Linda bajó la cuchara con suavidad y se giró hacia la entrada, sorprendida pero contenta.
Kunle entró con el Pastor; ambos sonreían con calidez, aunque percibían una tensión extraña.
“Amor, el Pastor dice que siente una oscuridad muy pesada en esta casa”, explicó Kunle.
“Dice que no debemos comer nada hasta que ore sobre la comida primero”.
Mama Nkechi se quedó paralizada en un rincón, con gotitas de sudor formándose en la frente.
“¿Orar sobre la comida? No hace falta, hijo mío”, tartamudeó nerviosa.
“Que coma, está embarazada y tiene hambre”, insistió con urgencia.
El Pastor la observó con atención y luego fijó su mirada en el tazón humeante con sospecha.
“Señora”, le dijo con firmeza a Linda, “no se trague esa sopa”.
Las manos de Chidera empezaron a temblar violentamente, mientras la culpa aplastaba por completo su frágil valentía.
El Pastor comenzó a orar en voz alta, pidiendo que los secretos ocultos fueran expuestos sin misericordia.
La compostura de Mama Nkechi se resquebrajó bajo la intensidad espiritual que llenó el aire del comedor.
Chidera cayó de rodillas de repente, incapaz de soportar el peso asfixiante del engaño.
“¡Perdón!”, gritó entre sollozos. “¡Hay algo en la sopa!”

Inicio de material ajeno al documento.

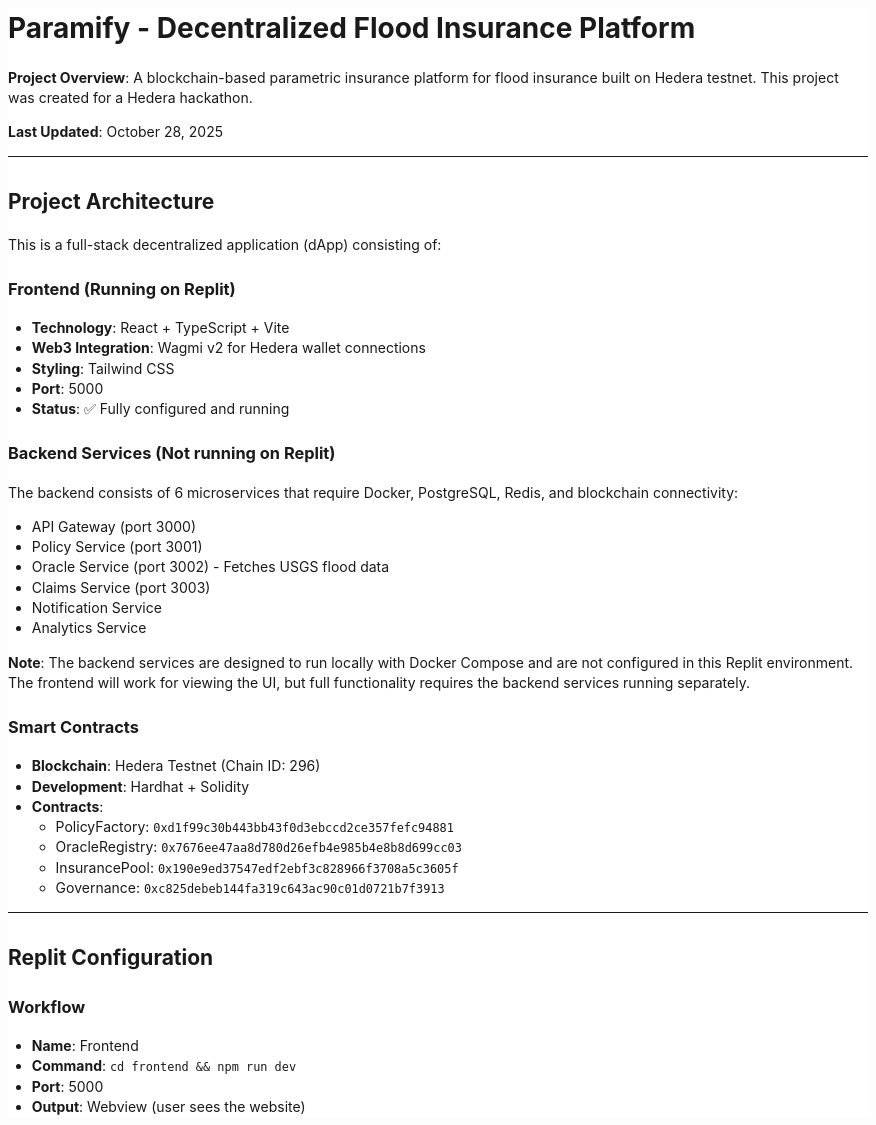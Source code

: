 # Paramify - Decentralized Flood Insurance Platform

**Project Overview**: A blockchain-based parametric insurance platform for flood insurance built on Hedera testnet. This project was created for a Hedera hackathon.

**Last Updated**: October 28, 2025

---

## Project Architecture

This is a full-stack decentralized application (dApp) consisting of:

### Frontend (Running on Replit)
- **Technology**: React + TypeScript + Vite
- **Web3 Integration**: Wagmi v2 for Hedera wallet connections
- **Styling**: Tailwind CSS
- **Port**: 5000
- **Status**: ✅ Fully configured and running

### Backend Services (Not running on Replit)
The backend consists of 6 microservices that require Docker, PostgreSQL, Redis, and blockchain connectivity:
- API Gateway (port 3000)
- Policy Service (port 3001) 
- Oracle Service (port 3002) - Fetches USGS flood data
- Claims Service (port 3003)
- Notification Service
- Analytics Service

**Note**: The backend services are designed to run locally with Docker Compose and are not configured in this Replit environment. The frontend will work for viewing the UI, but full functionality requires the backend services running separately.

### Smart Contracts
- **Blockchain**: Hedera Testnet (Chain ID: 296)
- **Development**: Hardhat + Solidity
- **Contracts**:
  - PolicyFactory: `0xd1f99c30b443bb43f0d3ebccd2ce357fefc94881`
  - OracleRegistry: `0x7676ee47aa8d780d26efb4e985b4e8b8d699cc03`
  - InsurancePool: `0x190e9ed37547edf2ebf3c828966f3708a5c3605f`
  - Governance: `0xc825debeb144fa319c643ac90c01d0721b7f3913`

---

## Replit Configuration

### Workflow
- **Name**: Frontend
- **Command**: `cd frontend && npm run dev`
- **Port**: 5000
- **Output**: Webview (user sees the website)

Todos jadearon, conmocionados, mientras Linda retrocedía instintivamente para protegerse.
Kunle miró a su madre con incredulidad, luchando por comprender la traición que se desplegaba ante sus ojos.

Chidera confesó todo entre llantos, revelando el polvo negro y las amenazas crueles.
Mama Nkechi intentó negarlo, pero su voz temblorosa traicionó su culpa al instante.
El rostro de Kunle se ensombreció con un dolor y una rabia que jamás había sentido.
“¿Cómo pudiste intentar hacerle daño a mi hijo?”, preguntó, roto por dentro.
El silencio llenó la habitación, salvo por los sollozos suaves de Linda y el llanto arrepentido de Chidera.
En ese momento, Kunle entendió que el amor exigía el valor de enfrentar incluso a la propia sangre.
Ordenó a seguridad que sacara a su madre de la casa de inmediato.
Mama Nkechi gritó maldiciones mientras se la llevaban, con el orgullo hecho pedazos ante todos.
Luego Kunle se volvió hacia Chidera, cuyo destino ahora estaba en sus manos.
En vez de castigo, Linda pidió misericordia para la joven criada que temblaba.
“Tenía miedo y estaba desesperada”, susurró Linda con dulzura, entre lágrimas.
Kunle eligió la compasión y prometió ayudar a la madre de Chidera sin condiciones ni amenazas.
La sopa envenenada fue desechada y el Pastor bendijo la casa a fondo.
La paz regresó lentamente, aunque las cicatrices de la traición quedaron profundamente grabadas en sus corazones.
El embarazo de Linda avanzó con seguridad, recordándoles cada día la gracia y la resiliencia.
Kunle aprendió que proteger a su familia significaba poner límites frente a la influencia tóxica.
Chidera se volvió ferozmente leal después, agradecida por un perdón que jamás esperó recibir.
Meses más tarde, Linda dio a luz a un niño sano en medio de una celebración desbordante.
Kunle sostuvo a su hijo con orgullo, consciente de que el mal casi les había robado ese milagro.
Mama Nkechi observó desde lejos, aislada por su propia ambición destructiva.
Con el tiempo, reflexionó dolorosamente sobre las consecuencias de la codicia y la manipulación.
La familia, aunque sacudida, se hizo más fuerte gracias a la honestidad, la fe y decisiones valientes.
Y así, lo que empezó con un veneno susurrado terminó con la verdad expuesta y una unidad renovada.